Le nouvelle « loi israélite » en Autriche
En Autriche, quinze religions sont officiellement reconnues, avec des lois spécifiques pour chacune. Ainsi, c’est essentiellement la loi de 1912 qui régit les liens entre les représentants de la religion musulmane et l’Etat. La loi concernant le judaïsme (Israelitengesetz) date de 1890, elle est actuellement en cours de remplacement par une loi plus avantageuse pour les Juifs, même si la diversité des courants du judaïsme risque d’être négligée. De nombreux billets de ce blog commentant le soutien de l’Etat autrichien au catholicisme, il me paraissait nécessaire de faire état de quelques aspects de cette nouvelle loi qui peuvent sembler étonnants.

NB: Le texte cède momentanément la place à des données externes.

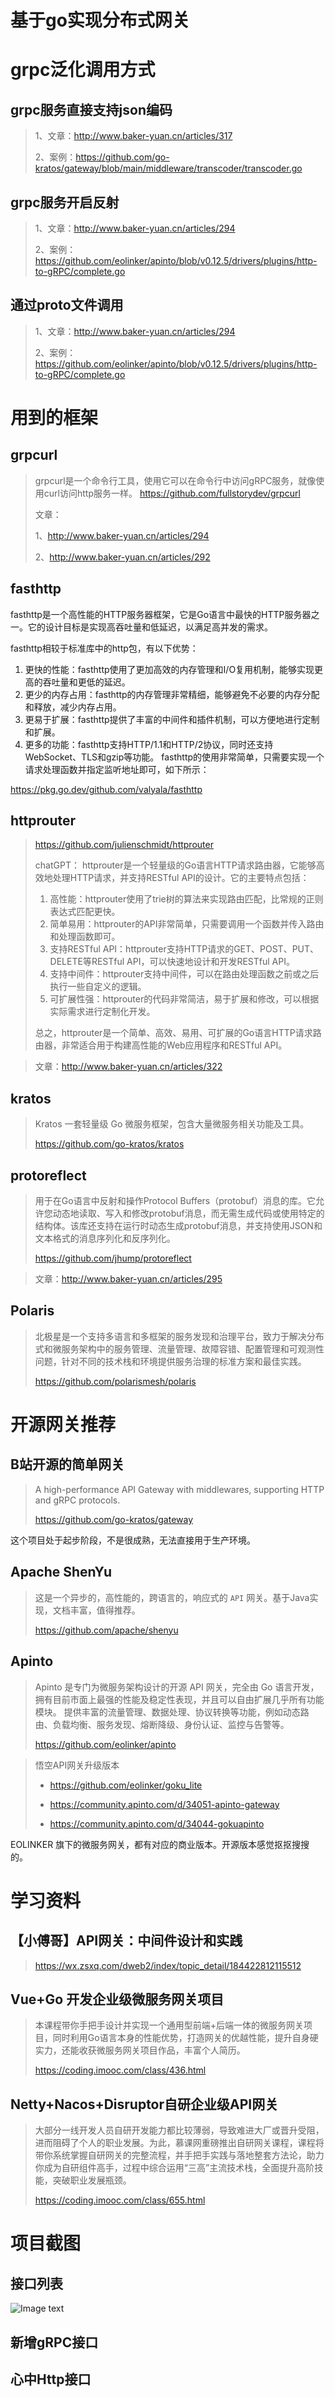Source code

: # 基于go实现分布式网关

# grpc泛化调用方式

## grpc服务直接支持json编码

> 1、文章：http://www.baker-yuan.cn/articles/317
>
> 2、案例：https://github.com/go-kratos/gateway/blob/main/middleware/transcoder/transcoder.go

## grpc服务开启反射

> 1、文章：http://www.baker-yuan.cn/articles/294
>
> 2、案例：https://github.com/eolinker/apinto/blob/v0.12.5/drivers/plugins/http-to-gRPC/complete.go


## 通过proto文件调用

> 1、文章：http://www.baker-yuan.cn/articles/294
>
> 2、案例：https://github.com/eolinker/apinto/blob/v0.12.5/drivers/plugins/http-to-gRPC/complete.go

# 用到的框架

## grpcurl

> grpcurl是一个命令行工具，使用它可以在命令行中访问gRPC服务，就像使用curl访问http服务一样。
> https://github.com/fullstorydev/grpcurl
>
> 文章：
>
> 1、http://www.baker-yuan.cn/articles/294
>
> 2、http://www.baker-yuan.cn/articles/292

## fasthttp

fasthttp是一个高性能的HTTP服务器框架，它是Go语言中最快的HTTP服务器之一。它的设计目标是实现高吞吐量和低延迟，以满足高并发的需求。

fasthttp相较于标准库中的http包，有以下优势：

1. 更快的性能：fasthttp使用了更加高效的内存管理和I/O复用机制，能够实现更高的吞吐量和更低的延迟。
2. 更少的内存占用：fasthttp的内存管理非常精细，能够避免不必要的内存分配和释放，减少内存占用。
3. 更易于扩展：fasthttp提供了丰富的中间件和插件机制，可以方便地进行定制和扩展。
4. 更多的功能：fasthttp支持HTTP/1.1和HTTP/2协议，同时还支持WebSocket、TLS和gzip等功能。
   fasthttp的使用非常简单，只需要实现一个请求处理函数并指定监听地址即可，如下所示：

https://pkg.go.dev/github.com/valyala/fasthttp



## httprouter

> https://github.com/julienschmidt/httprouter
>
> chatGPT：
> httprouter是一个轻量级的Go语言HTTP请求路由器，它能够高效地处理HTTP请求，并支持RESTful API的设计。它的主要特点包括：
> 1. 高性能：httprouter使用了trie树的算法来实现路由匹配，比常规的正则表达式匹配更快。
> 2. 简单易用：httprouter的API非常简单，只需要调用一个函数并传入路由和处理函数即可。
> 3. 支持RESTful API：httprouter支持HTTP请求的GET、POST、PUT、DELETE等RESTful API，可以快速地设计和开发RESTful API。
> 4. 支持中间件：httprouter支持中间件，可以在路由处理函数之前或之后执行一些自定义的逻辑。
> 5. 可扩展性强：httprouter的代码非常简洁，易于扩展和修改，可以根据实际需求进行定制化开发。
>
> 总之，httprouter是一个简单、高效、易用、可扩展的Go语言HTTP请求路由器，非常适合用于构建高性能的Web应用程序和RESTful API。

> 文章：http://www.baker-yuan.cn/articles/322



## kratos

> Kratos 一套轻量级 Go 微服务框架，包含大量微服务相关功能及工具。
>
> https://github.com/go-kratos/kratos



## protoreflect

> 用于在Go语言中反射和操作Protocol Buffers（protobuf）消息的库。它允许您动态地读取、写入和修改protobuf消息，而无需生成代码或使用特定的结构体。该库还支持在运行时动态生成protobuf消息，并支持使用JSON和文本格式的消息序列化和反序列化。
>
> https://github.com/jhump/protoreflect

> 文章：http://www.baker-yuan.cn/articles/295



## Polaris

> 北极星是一个支持多语言和多框架的服务发现和治理平台，致力于解决分布式和微服务架构中的服务管理、流量管理、故障容错、配置管理和可观测性问题，针对不同的技术栈和环境提供服务治理的标准方案和最佳实践。
>
> https://github.com/polarismesh/polaris



# 开源网关推荐

## B站开源的简单网关

> A high-performance API Gateway with middlewares, supporting HTTP and gRPC protocols.
>
> https://github.com/go-kratos/gateway

这个项目处于起步阶段，不是很成熟，无法直接用于生产环境。

## Apache ShenYu

> 这是一个异步的，高性能的，跨语言的，响应式的 `API` 网关。基于Java实现，文档丰富，值得推荐。
>
> https://github.com/apache/shenyu



## Apinto

> Apinto 是专门为微服务架构设计的开源 API 网关，完全由 Go 语言开发，拥有目前市面上最强的性能及稳定性表现，并且可以自由扩展几乎所有功能模块。 提供丰富的流量管理、数据处理、协议转换等功能，例如动态路由、负载均衡、服务发现、熔断降级、身份认证、监控与告警等。
>
> https://github.com/eolinker/apinto



> 悟空API网关升级版本
>
> - https://github.com/eolinker/goku_lite
> - https://community.apinto.com/d/34051-apinto-gateway
>
> - https://community.apinto.com/d/34044-gokuapinto

EOLINKER 旗下的微服务网关，都有对应的商业版本。开源版本感觉抠抠搜搜的。



# 学习资料

## 【小傅哥】API网关：中间件设计和实践

> https://wx.zsxq.com/dweb2/index/topic_detail/184422812115512

## Vue+Go 开发企业级微服务网关项目

> 本课程带你手把手设计并实现一个通用型前端+后端一体的微服务网关项目，同时利用Go语言本身的性能优势，打造网关的优越性能，提升自身硬实力，还能收获微服务网关项目作品，丰富个人简历。
>
> https://coding.imooc.com/class/436.html

## Netty+Nacos+Disruptor自研企业级API网关

> 大部分一线开发人员自研开发能力都比较薄弱，导致难进大厂或晋升受阻，进而阻碍了个人的职业发展。为此，慕课网重磅推出自研网关课程，课程将带你系统掌握自研网关的完整流程，并手把手实践与落地整套方法论，助力你成为自研组件高手，过程中综合运用“三高”主流技术栈，全面提升高阶技能，突破职业发展瓶颈。
>
> https://coding.imooc.com/class/655.html



# 项目截图

## 接口列表
![Image text](./doc/img/httr_rule_list.jpg)

## 新增gRPC接口



## 心中Http接口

- § 8 Les membres de la communauté juive peuvent disposer de rabbins dans les hôpitaux et prisons, payés par l’Etat.
- § 9 A partir de trois élèves juifs dans une école, publique ou privée, des cours de religion juive doivent être proposés. Le contenu des cours est uniquement déterminé par la communauté religieuse (alinéa 2).
- §10 L’Etat s’engage à assurer le respect de treize (!) jours fériés annuels (quatre jours pour Pesach, deux jours pour Roch Hachana, Souccot et Chavouot et un jour pour Yom Kippour, Chemini Atseret et Sim’hat Torah). Pendant ces journées, ainsi que tous les chabbats, tous les « bruits évitables » et autres actions qui pourraient causer des nuisances sont strictement interdits.
- §12 La communauté a le droit de produire de la viande kascher et ses membres ont le droit d’en exiger à l’armée, dans les prisons, hôpitaux et écoles.
- §14 L’Etat autrichien va verser 308 000 euros, chaque année, à la communauté juive, et indemnisera les 23 membres de la commission dirigeant la Communauté israélite (Israelitische Kultusgemeinde), finançant le salaire qu’ils auraient dû toucher ailleurs [NDJS, pour information, le budget annuel de la Communauté juive est de plus de douze millions d’Euros, essentiellement grâce aux biens immobiliers qui appaortent deux tiers du budget].
- §19 Les tombes des cimetières juifs seront considérées comme étant à concession illimitée [NDJS, voir ce billet].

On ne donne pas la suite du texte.